▸ WHAT YOU HAVE TO DO: Could you set down the lines from the first line of the entries below through the line with "### 4. 手机应用程序", exactly and with no pictures?

----- INFORMATION SUPPLIED -----

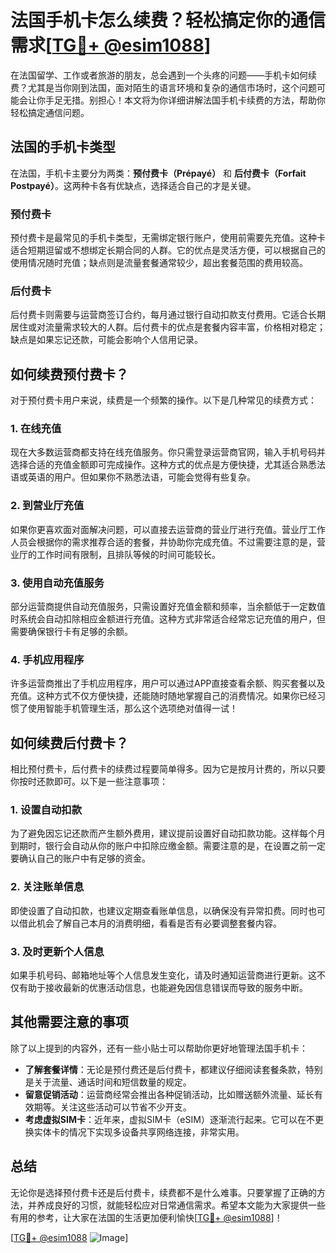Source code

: # 法国手机卡怎么续费？轻松搞定你的通信需求[[TG💪+ @esim1088](https://t.me/s/esim1088)]

在法国留学、工作或者旅游的朋友，总会遇到一个头疼的问题——手机卡如何续费？尤其是当你刚到法国，面对陌生的语言环境和复杂的通信市场时，这个问题可能会让你手足无措。别担心！本文将为你详细讲解法国手机卡续费的方法，帮助你轻松搞定通信问题。

## 法国的手机卡类型

在法国，手机卡主要分为两类：**预付费卡（Prépayé）** 和 **后付费卡（Forfait Postpayé）**。这两种卡各有优缺点，选择适合自己的才是关键。

### 预付费卡

预付费卡是最常见的手机卡类型，无需绑定银行账户，使用前需要先充值。这种卡适合短期逗留或不想绑定长期合同的人群。它的优点是灵活方便，可以根据自己的使用情况随时充值；缺点则是流量套餐通常较少，超出套餐范围的费用较高。

### 后付费卡

后付费卡则需要与运营商签订合约，每月通过银行自动扣款支付费用。它适合长期居住或对流量需求较大的人群。后付费卡的优点是套餐内容丰富，价格相对稳定；缺点是如果忘记还款，可能会影响个人信用记录。

## 如何续费预付费卡？

对于预付费卡用户来说，续费是一个频繁的操作。以下是几种常见的续费方式：

### 1. 在线充值

现在大多数运营商都支持在线充值服务。你只需登录运营商官网，输入手机号码并选择合适的充值金额即可完成操作。这种方式的优点是方便快捷，尤其适合熟悉法语或英语的用户。但如果你不熟悉法语，可能会觉得有些复杂。

### 2. 到营业厅充值

如果你更喜欢面对面解决问题，可以直接去运营商的营业厅进行充值。营业厅工作人员会根据你的需求推荐合适的套餐，并协助你完成充值。不过需要注意的是，营业厅的工作时间有限制，且排队等候的时间可能较长。

### 3. 使用自动充值服务

部分运营商提供自动充值服务，只需设置好充值金额和频率，当余额低于一定数值时系统会自动扣除相应金额进行充值。这种方式非常适合经常忘记充值的用户，但需要确保银行卡有足够的余额。

### 4. 手机应用程序

许多运营商推出了手机应用程序，用户可以通过APP直接查看余额、购买套餐以及充值。这种方式不仅方便快捷，还能随时随地掌握自己的消费情况。如果你已经习惯了使用智能手机管理生活，那么这个选项绝对值得一试！

## 如何续费后付费卡？

相比预付费卡，后付费卡的续费过程要简单得多。因为它是按月计费的，所以只要你按时还款即可。以下是一些注意事项：

### 1. 设置自动扣款

为了避免因忘记还款而产生额外费用，建议提前设置好自动扣款功能。这样每个月到期时，银行会自动从你的账户中扣除应缴金额。需要注意的是，在设置之前一定要确认自己的账户中有足够的资金。

### 2. 关注账单信息

即使设置了自动扣款，也建议定期查看账单信息，以确保没有异常扣费。同时也可以借此机会了解自己本月的消费明细，看看是否有必要调整套餐内容。

### 3. 及时更新个人信息

如果手机号码、邮箱地址等个人信息发生变化，请及时通知运营商进行更新。这不仅有助于接收最新的优惠活动信息，也能避免因信息错误而导致的服务中断。

## 其他需要注意的事项

除了以上提到的内容外，还有一些小贴士可以帮助你更好地管理法国手机卡：

- **了解套餐详情**：无论是预付费还是后付费卡，都建议仔细阅读套餐条款，特别是关于流量、通话时间和短信数量的规定。
- **留意促销活动**：运营商经常会推出各种促销活动，比如赠送额外流量、延长有效期等。关注这些活动可以节省不少开支。
- **考虑虚拟SIM卡**：近年来，虚拟SIM卡（eSIM）逐渐流行起来。它可以在不更换实体卡的情况下实现多设备共享网络连接，非常实用。

## 总结

无论你是选择预付费卡还是后付费卡，续费都不是什么难事。只要掌握了正确的方法，并养成良好的习惯，就能轻松应对日常通信需求。希望本文能为大家提供一些有用的参考，让大家在法国的生活更加便利愉快[[TG💪+ @esim1088](https://t.me/s/esim1088)]！

[[TG💪+ @esim1088](https://t.me/s/esim1088) ![Image](https://i.postimg.cc/4NQfJmqS/Snipaste-2025-05-13-00-14-12.png)]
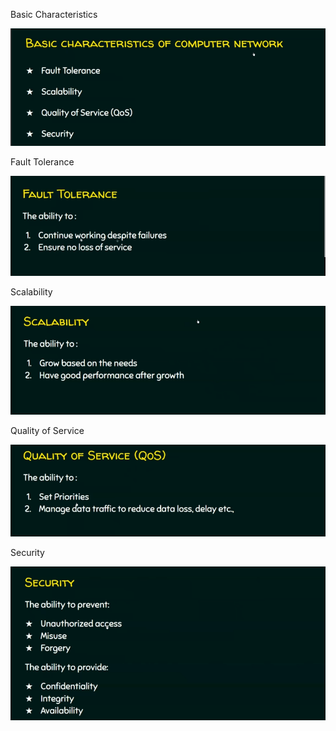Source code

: Basic Characteristics

![img.png](img.png)

Fault Tolerance 

![img_1.png](img_1.png)

Scalability 

![img_2.png](img_2.png)

Quality of Service

![img_3.png](img_3.png)

Security

![img_4.png](img_4.png)
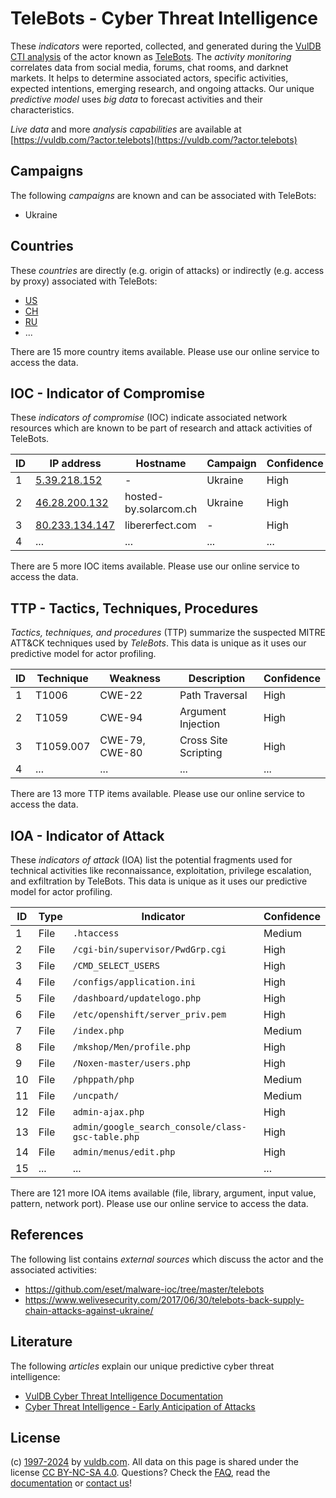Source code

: # TeleBots - Cyber Threat Intelligence

These _indicators_ were reported, collected, and generated during the [VulDB CTI analysis](https://vuldb.com/?kb.cti) of the actor known as [TeleBots](https://vuldb.com/?actor.telebots). The _activity monitoring_ correlates data from social media, forums, chat rooms, and darknet markets. It helps to determine associated actors, specific activities, expected intentions, emerging research, and ongoing attacks. Our unique _predictive model_ uses _big data_ to forecast activities and their characteristics.

_Live data_ and more _analysis capabilities_ are available at [https://vuldb.com/?actor.telebots](https://vuldb.com/?actor.telebots)

## Campaigns

The following _campaigns_ are known and can be associated with TeleBots:

* Ukraine

## Countries

These _countries_ are directly (e.g. origin of attacks) or indirectly (e.g. access by proxy) associated with TeleBots:

* [US](https://vuldb.com/?country.us)
* [CH](https://vuldb.com/?country.ch)
* [RU](https://vuldb.com/?country.ru)
* ...

There are 15 more country items available. Please use our online service to access the data.

## IOC - Indicator of Compromise

These _indicators of compromise_ (IOC) indicate associated network resources which are known to be part of research and attack activities of TeleBots.

ID | IP address | Hostname | Campaign | Confidence
-- | ---------- | -------- | -------- | ----------
1 | [5.39.218.152](https://vuldb.com/?ip.5.39.218.152) | - | Ukraine | High
2 | [46.28.200.132](https://vuldb.com/?ip.46.28.200.132) | hosted-by.solarcom.ch | Ukraine | High
3 | [80.233.134.147](https://vuldb.com/?ip.80.233.134.147) | libererfect.com | - | High
4 | ... | ... | ... | ...

There are 5 more IOC items available. Please use our online service to access the data.

## TTP - Tactics, Techniques, Procedures

_Tactics, techniques, and procedures_ (TTP) summarize the suspected MITRE ATT&CK techniques used by _TeleBots_. This data is unique as it uses our predictive model for actor profiling.

ID | Technique | Weakness | Description | Confidence
-- | --------- | -------- | ----------- | ----------
1 | T1006 | CWE-22 | Path Traversal | High
2 | T1059 | CWE-94 | Argument Injection | High
3 | T1059.007 | CWE-79, CWE-80 | Cross Site Scripting | High
4 | ... | ... | ... | ...

There are 13 more TTP items available. Please use our online service to access the data.

## IOA - Indicator of Attack

These _indicators of attack_ (IOA) list the potential fragments used for technical activities like reconnaissance, exploitation, privilege escalation, and exfiltration by TeleBots. This data is unique as it uses our predictive model for actor profiling.

ID | Type | Indicator | Confidence
-- | ---- | --------- | ----------
1 | File | `.htaccess` | Medium
2 | File | `/cgi-bin/supervisor/PwdGrp.cgi` | High
3 | File | `/CMD_SELECT_USERS` | High
4 | File | `/configs/application.ini` | High
5 | File | `/dashboard/updatelogo.php` | High
6 | File | `/etc/openshift/server_priv.pem` | High
7 | File | `/index.php` | Medium
8 | File | `/mkshop/Men/profile.php` | High
9 | File | `/Noxen-master/users.php` | High
10 | File | `/phppath/php` | Medium
11 | File | `/uncpath/` | Medium
12 | File | `admin-ajax.php` | High
13 | File | `admin/google_search_console/class-gsc-table.php` | High
14 | File | `admin/menus/edit.php` | High
15 | ... | ... | ...

There are 121 more IOA items available (file, library, argument, input value, pattern, network port). Please use our online service to access the data.

## References

The following list contains _external sources_ which discuss the actor and the associated activities:

* https://github.com/eset/malware-ioc/tree/master/telebots
* https://www.welivesecurity.com/2017/06/30/telebots-back-supply-chain-attacks-against-ukraine/

## Literature

The following _articles_ explain our unique predictive cyber threat intelligence:

* [VulDB Cyber Threat Intelligence Documentation](https://vuldb.com/?kb.cti)
* [Cyber Threat Intelligence - Early Anticipation of Attacks](https://www.scip.ch/en/?labs.20201022)

## License

(c) [1997-2024](https://vuldb.com/?kb.changelog) by [vuldb.com](https://vuldb.com/?kb.about). All data on this page is shared under the license [CC BY-NC-SA 4.0](https://creativecommons.org/licenses/by-nc-sa/4.0/). Questions? Check the [FAQ](https://vuldb.com/?kb.faq), read the [documentation](https://vuldb.com/?kb) or [contact us](https://vuldb.com/?contact)!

-----

▸ ANSWER SPACE:
Source code

: # 法国手机卡怎么续费？轻松搞定你的通信需求[[TG💪+ @esim1088](https://t.me/s/esim1088)]

在法国留学、工作或者旅游的朋友，总会遇到一个头疼的问题——手机卡如何续费？尤其是当你刚到法国，面对陌生的语言环境和复杂的通信市场时，这个问题可能会让你手足无措。别担心！本文将为你详细讲解法国手机卡续费的方法，帮助你轻松搞定通信问题。

## 法国的手机卡类型

在法国，手机卡主要分为两类：**预付费卡（Prépayé）** 和 **后付费卡（Forfait Postpayé）**。这两种卡各有优缺点，选择适合自己的才是关键。

### 预付费卡

预付费卡是最常见的手机卡类型，无需绑定银行账户，使用前需要先充值。这种卡适合短期逗留或不想绑定长期合同的人群。它的优点是灵活方便，可以根据自己的使用情况随时充值；缺点则是流量套餐通常较少，超出套餐范围的费用较高。

### 后付费卡

后付费卡则需要与运营商签订合约，每月通过银行自动扣款支付费用。它适合长期居住或对流量需求较大的人群。后付费卡的优点是套餐内容丰富，价格相对稳定；缺点是如果忘记还款，可能会影响个人信用记录。

## 如何续费预付费卡？

对于预付费卡用户来说，续费是一个频繁的操作。以下是几种常见的续费方式：

### 1. 在线充值

现在大多数运营商都支持在线充值服务。你只需登录运营商官网，输入手机号码并选择合适的充值金额即可完成操作。这种方式的优点是方便快捷，尤其适合熟悉法语或英语的用户。但如果你不熟悉法语，可能会觉得有些复杂。

### 2. 到营业厅充值

如果你更喜欢面对面解决问题，可以直接去运营商的营业厅进行充值。营业厅工作人员会根据你的需求推荐合适的套餐，并协助你完成充值。不过需要注意的是，营业厅的工作时间有限制，且排队等候的时间可能较长。

### 3. 使用自动充值服务

部分运营商提供自动充值服务，只需设置好充值金额和频率，当余额低于一定数值时系统会自动扣除相应金额进行充值。这种方式非常适合经常忘记充值的用户，但需要确保银行卡有足够的余额。

### 4. 手机应用程序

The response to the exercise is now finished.